(Dataset entries)
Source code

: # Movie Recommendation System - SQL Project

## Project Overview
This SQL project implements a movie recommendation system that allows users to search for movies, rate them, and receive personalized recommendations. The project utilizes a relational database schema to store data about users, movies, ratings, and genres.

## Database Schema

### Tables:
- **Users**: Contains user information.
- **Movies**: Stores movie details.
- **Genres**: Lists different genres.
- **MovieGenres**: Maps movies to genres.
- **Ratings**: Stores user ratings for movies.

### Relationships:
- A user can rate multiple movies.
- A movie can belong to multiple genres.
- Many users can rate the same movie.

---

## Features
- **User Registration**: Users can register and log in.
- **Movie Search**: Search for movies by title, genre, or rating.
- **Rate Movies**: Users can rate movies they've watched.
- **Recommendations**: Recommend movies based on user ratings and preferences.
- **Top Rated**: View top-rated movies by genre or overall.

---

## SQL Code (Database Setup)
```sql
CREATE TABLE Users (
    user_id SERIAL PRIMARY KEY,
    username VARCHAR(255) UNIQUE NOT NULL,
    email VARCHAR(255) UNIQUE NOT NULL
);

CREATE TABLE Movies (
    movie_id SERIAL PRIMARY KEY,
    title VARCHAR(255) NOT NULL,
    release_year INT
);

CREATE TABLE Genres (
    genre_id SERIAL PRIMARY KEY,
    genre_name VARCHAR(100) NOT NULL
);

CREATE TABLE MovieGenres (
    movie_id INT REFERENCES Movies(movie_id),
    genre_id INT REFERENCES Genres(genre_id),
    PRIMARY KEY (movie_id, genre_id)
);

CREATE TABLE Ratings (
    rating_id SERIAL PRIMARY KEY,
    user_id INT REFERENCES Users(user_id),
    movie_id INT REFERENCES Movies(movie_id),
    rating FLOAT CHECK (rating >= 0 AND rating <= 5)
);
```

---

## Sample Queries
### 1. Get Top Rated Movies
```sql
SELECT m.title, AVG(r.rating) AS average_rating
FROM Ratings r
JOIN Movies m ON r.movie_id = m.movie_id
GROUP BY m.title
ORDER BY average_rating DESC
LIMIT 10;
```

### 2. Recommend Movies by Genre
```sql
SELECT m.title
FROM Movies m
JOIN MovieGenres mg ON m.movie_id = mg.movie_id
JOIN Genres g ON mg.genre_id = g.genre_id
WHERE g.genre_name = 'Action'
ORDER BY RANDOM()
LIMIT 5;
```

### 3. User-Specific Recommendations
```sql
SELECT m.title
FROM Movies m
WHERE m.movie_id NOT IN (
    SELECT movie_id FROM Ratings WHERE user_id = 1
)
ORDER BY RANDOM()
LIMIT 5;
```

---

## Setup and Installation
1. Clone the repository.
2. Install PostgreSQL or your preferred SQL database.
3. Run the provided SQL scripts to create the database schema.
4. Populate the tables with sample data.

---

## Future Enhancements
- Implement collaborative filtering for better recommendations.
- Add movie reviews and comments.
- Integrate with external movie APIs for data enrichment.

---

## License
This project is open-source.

→ **TASK DETAILS**: For the word "Rated", report how many lines of the records contain it; respond with the number only.

→ **RESULT OF THE EXERCISE**: 2